The high court issued its decision rejecting all claims from 59-year-old Randall Hofland of Searsport Tuesday, Nov. 20.
In his appeal, Hofland argued that he was denied the right to a speedy trial and the right to represent himself. During his trial, Hofland served as his own lead defense attorney, but the court appointed attorney Jeffrey Toothaker to assist Hofland throughout the trial. Hofland also claimed in his appeal that Justice Jeffrey Hjelm's decision to sentence him to consecutive rather than concurrent sentences was illegal.
Following a month-long trial in January 2011, a jury found Hofland guilty on 39 of 40 charges he faced for taking 11 fifth-graders hostage at gunpoint at Stockton Springs Elementary School Oct. 31, 2008. The bulk of those charges were kidnapping, criminal restraint with a dangerous weapon and criminal threatening with a dangerous weapon, all of which stemmed from his entering the school, brandishing a handgun and taking the children hostage.
Hofland was found not guilty on one charge of criminal threatening with a dangerous weapon, which involved former Searsport Police Officer Jessica Danielson. Hofland was accused of pointing a gun at Danielson at a safety checkpoint Oct. 23, 2008, a charge he denied throughout the trial and sought to cast doubt on.
Hofland appeared at the elementary school after he spent eight days on the run from police.
During his trial, Hofland testified that a government conspiracy was to blame for his actions at the Oct. 23 roadblock and during the incident at the school Oct. 31. Hofland also blamed the incidents on problems connected to his divorce and losing custody of his children, as well as on Danielson for accusing him of threatening her with a handgun at the roadblock before Hofland left his vehicle and ran into the woods off Route 1.

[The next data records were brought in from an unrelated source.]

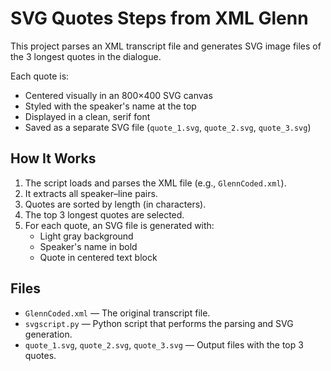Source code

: # SVG Quotes Steps from XML Glenn


This project parses an XML transcript file and generates SVG image files of the 3 longest quotes in the dialogue.

Each quote is:
- Centered visually in an 800×400 SVG canvas
- Styled with the speaker's name at the top
- Displayed in a clean, serif font
- Saved as a separate SVG file (`quote_1.svg`, `quote_2.svg`, `quote_3.svg`)



## How It Works

1. The script loads and parses the XML file (e.g., `GlennCoded.xml`).
2. It extracts all speaker–line pairs.
3. Quotes are sorted by length (in characters).
4. The top 3 longest quotes are selected.
5. For each quote, an SVG file is generated with:
   - Light gray background
   - Speaker's name in bold
   - Quote in centered text block



## Files

- `GlennCoded.xml` — The original transcript file.
- `svgscript.py` — Python script that performs the parsing and SVG generation.
- `quote_1.svg`, `quote_2.svg`, `quote_3.svg` — Output files with the top 3 quotes.





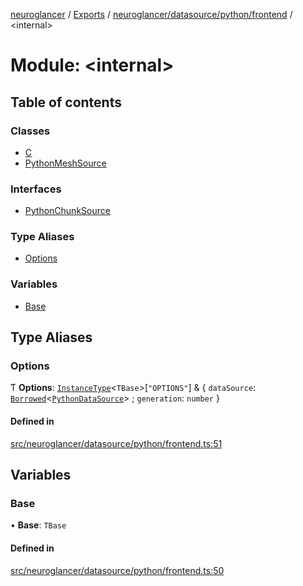 [neuroglancer](../README.md) / [Exports](../modules.md) / [neuroglancer/datasource/python/frontend](neuroglancer_datasource_python_frontend.md) / <internal\>

# Module: <internal\>

## Table of contents

### Classes

- [C](../classes/neuroglancer_datasource_python_frontend._internal_.C.md)
- [PythonMeshSource](../classes/neuroglancer_datasource_python_frontend._internal_.PythonMeshSource.md)

### Interfaces

- [PythonChunkSource](../interfaces/neuroglancer_datasource_python_frontend._internal_.PythonChunkSource.md)

### Type Aliases

- [Options](neuroglancer_datasource_python_frontend._internal_.md#options)

### Variables

- [Base](neuroglancer_datasource_python_frontend._internal_.md#base)

## Type Aliases

### Options

Ƭ **Options**: [`InstanceType`](neuroglancer_annotation_renderlayer._internal_.md#instancetype)<`TBase`\>[``"OPTIONS"``] & { `dataSource`: [`Borrowed`](neuroglancer_util_disposable.md#borrowed)<[`PythonDataSource`](../classes/neuroglancer_datasource_python_frontend.PythonDataSource.md)\> ; `generation`: `number`  }

#### Defined in

[src/neuroglancer/datasource/python/frontend.ts:51](https://github.com/ActiveBrainAtlas2/neuroglancer/blob/91617476/src/neuroglancer/datasource/python/frontend.ts#L51)

## Variables

### Base

• **Base**: `TBase`

#### Defined in

[src/neuroglancer/datasource/python/frontend.ts:50](https://github.com/ActiveBrainAtlas2/neuroglancer/blob/91617476/src/neuroglancer/datasource/python/frontend.ts#L50)
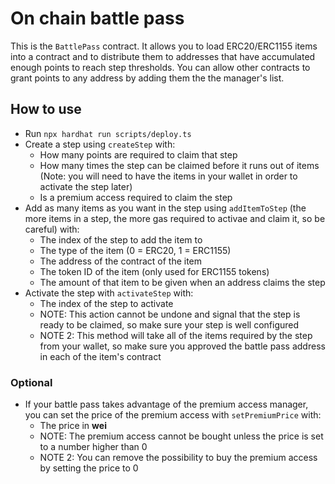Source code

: # On chain battle pass

This is the `BattlePass` contract. It allows you to load ERC20/ERC1155 items into a contract and to distribute them to addresses that have accumulated enough points to reach step thresholds. You can allow other contracts to grant points to any address by adding them the the manager's list.

## How to use

* Run `npx hardhat run scripts/deploy.ts`
* Create a step using `createStep` with:
  * How many points are required to claim that step
  * How many times the step can be claimed before it runs out of items (Note: you will need to have the items in your wallet in order to activate the step later)
  * Is a premium access required to claim the step
* Add as many items as you want in the step using `addItemToStep` (the more items in a step, the more gas required to activae and claim it, so be careful) with:
  * The index of the step to add the item to
  * The type of the item (0 = ERC20, 1 = ERC1155)
  * The address of the contract of the item
  * The token ID of the item (only used for ERC1155 tokens)
  * The amount of that item to be given when an address claims the step
* Activate the step with `activateStep` with:
  * The index of the step to activate
  * NOTE: This action cannot be undone and signal that the step is ready to be claimed, so make sure your step is well configured
  * NOTE 2: This method will take all of the items required by the step from your wallet, so make sure you approved the battle pass address in each of the item's contract

### Optional

* If your battle pass takes advantage of the premium access manager, you can set the price of the premium access with `setPremiumPrice` with:
  * The price in **wei**
  * NOTE: The premium access cannot be bought unless the price is set to a number higher than 0
  * NOTE 2: You can remove the possibility to buy the premium access by setting the price to 0
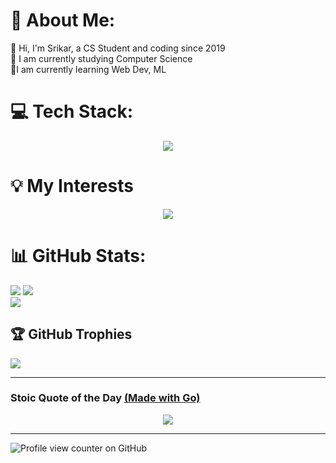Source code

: # 💫 About Me:
🚀 Hi, I'm Srikar, a CS Student and coding since 2019<br>🔭 I am currently studying Computer Science<br>🌱I am currently learning Web Dev, ML<br>


# 💻 Tech Stack:

<p align="center">
  <a href="https://skillicons.dev">
    <img src="https://skillicons.dev/icons?i=html,css,js,ts,react,angular,p5js,processing,flutter,dart,express,python,go,c,cpp,bash,arduino,raspberrypi&theme=light&perline=6" />
  </a>
</p>

# 💡 My Interests
<!---https://github.com/user-attachments/assets/7a1cc3d7-5d61-4351-a089-7afe264f3e38-->

<p align="center">
  <img src="https://github.com/user-attachments/assets/0f5a945a-f0cf-40f8-bfcc-fb874784bfdb">
</p>






# 📊 GitHub Stats:
![](https://github-readme-stats.vercel.app/api?username=Mystery-Coder&theme=neon&hide_border=true&include_all_commits=true)
![](https://github-readme-streak-stats.herokuapp.com/?user=Mystery-Coder&theme=neon&hide_border=true)<br/>
![](https://github-readme-stats.vercel.app/api/top-langs/?username=Mystery-Coder&theme=neon&hide_border=true&include_all_commits=true&layout=compact)

## 🏆 GitHub Trophies
![](https://github-profile-trophy.vercel.app/?username=Mystery-Coder&theme=algolia&no-frame=false&no-bg=false&margin-w=4)

---

### Stoic Quote of the Day <a href="https://github.com/Mystery-Coder/go-stoic-quotes">(Made with Go)</a>
<p align="center">
  <img src="https://go-stoic-quotes-production.up.railway.app/stoic-quote-svg?theme=random&t=1221">
</p>

---
![Profile view counter on GitHub](https://komarev.com/ghpvc/?username=Mystery-Coder)



<!-- Proudly created with GPRM ( https://gprm.itsvg.in ) -->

Also at his trial, Hofland testified that the children he took hostage were suffering emotionally as a result of their encounter with him because the adults in their lives lied to them about the events that occurred at the school on that day.
Hjelm cited the magnitude of Hofland's actions, as well as the impact on the victims when he sentenced Hofland at a hearing at Waldo County Superior Court in Belfast in March 2011. Hjelm added that Hofland could have chosen to end the ordeal at any time, as Hofland had several opportunities to leave the school prior to the hostage event, but he chose not to do so.
“The purpose for Mr. Hofland going into that school, generally, and into the classroom, more specifically, was to allow Mr. Hofland to draw more attention to himself,” said Hjelm. “He thought he could be safe.”
In doing that, Hjelm continued, Hofland exposed all the children involved to potential serious injury or death. Hofland also changed the way those children would view the school atmosphere as they grew, Hjelm said.
“A classroom is a place of safety and security, every bit as much as a student’s home should be a place of safety and security,” said Hjelm.
William Dakin stood before the court at Hofland's sentencing and struggled to complete his emotional account of how Hofland’s decision to enter Stockton Springs Elementary School was still having an adverse impact on his child.
“It’s changed his life forever,” said Dakin, his voice cracking, as he wiped tears from his eyes. “He didn’t want to go trick-or-treating on Halloween night… When he got home that day, he wouldn’t even tell us what happened.”
At times during his sentencing, Hofland appeared to be sorry for what had happened at the school, but he quickly added a reason for his actions to his apologetic words.
“I am terribly sorry that I even thought to do that… I certainly know why I did it, I was shining a bright spotlight onto all the wrong that I knew existed,” he said at that time.